We can achieve O(n) time complexity under the assumption that alphabet size is fixed which is typically true as we have maximum 256 possible characters in ASCII. The idea is to use two count arrays:
- The first count array store frequencies of characters in pattern.
- The second count array stores frequencies of characters in current window of text.
The important thing to note is, time complexity to compare two count arrays is O(1) as the number of elements in them are fixed (independent of pattern and text sizes).
Steps-by-step approach:
- Store counts of frequencies of pattern in first count array countP[]. Also store counts of frequencies of characters in first window of text in array countTW[].
- Now run a loop from i = M to N-1. Do following in loop.
- If the two count arrays are identical, we found an occurrence.
- Increment count of current character of text in countTW[] .
- Decrement count of first character in previous window in countWT[].
- The last window is not checked by above loop, so explicitly check it.

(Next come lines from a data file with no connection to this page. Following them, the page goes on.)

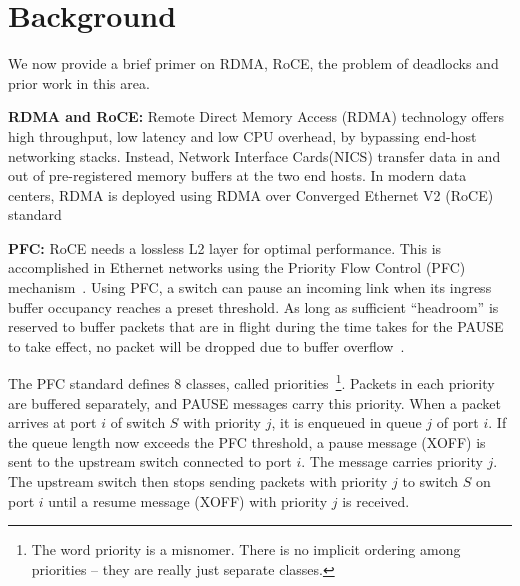 \section{Background}
\label{sec:background}

We now provide a brief primer on RDMA, RoCE, the problem of deadlocks and prior
work in this area.

{\bf RDMA and RoCE:} Remote Direct Memory Access (RDMA) technology offers high
throughput, low latency and low CPU overhead, by bypassing end-host networking
stacks. Instead, Network Interface Cards(NICS) transfer data in and out of
pre-registered memory buffers at the two end hosts.  In modern data centers,
RDMA is deployed using RDMA over Converged Ethernet V2 (RoCE)
standard~\cite{roce,rroce}

{\bf PFC:} RoCE needs a lossless L2 layer for optimal performance. This is
accomplished in Ethernet networks using the Priority Flow Control (PFC)
mechanism~\cite{pfc}.  Using PFC, a switch can pause an incoming link when its
ingress buffer occupancy reaches a preset threshold. As long as sufficient
``headroom'' is reserved to buffer packets that are in flight during the time
takes for the PAUSE to take effect, no packet will be dropped due to buffer
overflow~\cite{cisco-whitepaper,dcqcn}. 

The PFC standard defines 8 classes, called priorities~\footnote{The word priority is a
misnomer. There is no implicit ordering among priorities -- they are really just
separate classes.}. Packets in each priority are buffered separately, and PAUSE
messages carry this priority.  When a packet arrives at port $i$ of switch $S$
with priority $j$, it is enqueued in queue $j$ of port $i$. If the queue length
now exceeds the PFC threshold, a pause message (XOFF) is sent to the upstream
switch connected to port $i$. The message carries priority $j$. The upstream
switch then stops sending packets with priority $j$ to switch $S$ on port $i$ until a resume
message (XOFF) with priority $j$ is received.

Below is the implementation of the above approach:
C
#include <stdbool.h>
#include <stdio.h>
#include <string.h>
#define MAX 256
bool compare(char arr1[], char arr2[])
{
for (int i = 0; i < MAX; i++)
if (arr1[i] != arr2[i])
return false;
return true;
}
void search(char* pat, char* txt)
{
int M = strlen(pat), N = strlen(txt);
char countP[MAX] = { 0 }, countTW[MAX] = { 0 };
for (int i = 0; i < M; i++) {
(countP[pat[i]])++;
(countTW[txt[i]])++;
}
for (int i = M; i < N; i++) {
if (compare(countP, countTW))
printf("Found at Index %d \n", (i - M));
(countTW[txt[i]])++;
countTW[txt[i - M]]--;
}
if (compare(countP, countTW))
printf("Found at Index %d \n", (N - M));
}
int main()
{
char txt[] = "BACDGABCDA";
char pat[] = "ABCD";
search(pat, txt);
return 0;
}
|
Output
Found at Index 0
Found at Index 5
Found at Index 6
Time Complexity: O(256 * (n – m) + m)
Auxiliary space: O(m), where m is 256
Please refer complete article on Anagram Substring Search (Or Search for all permutations) for more details!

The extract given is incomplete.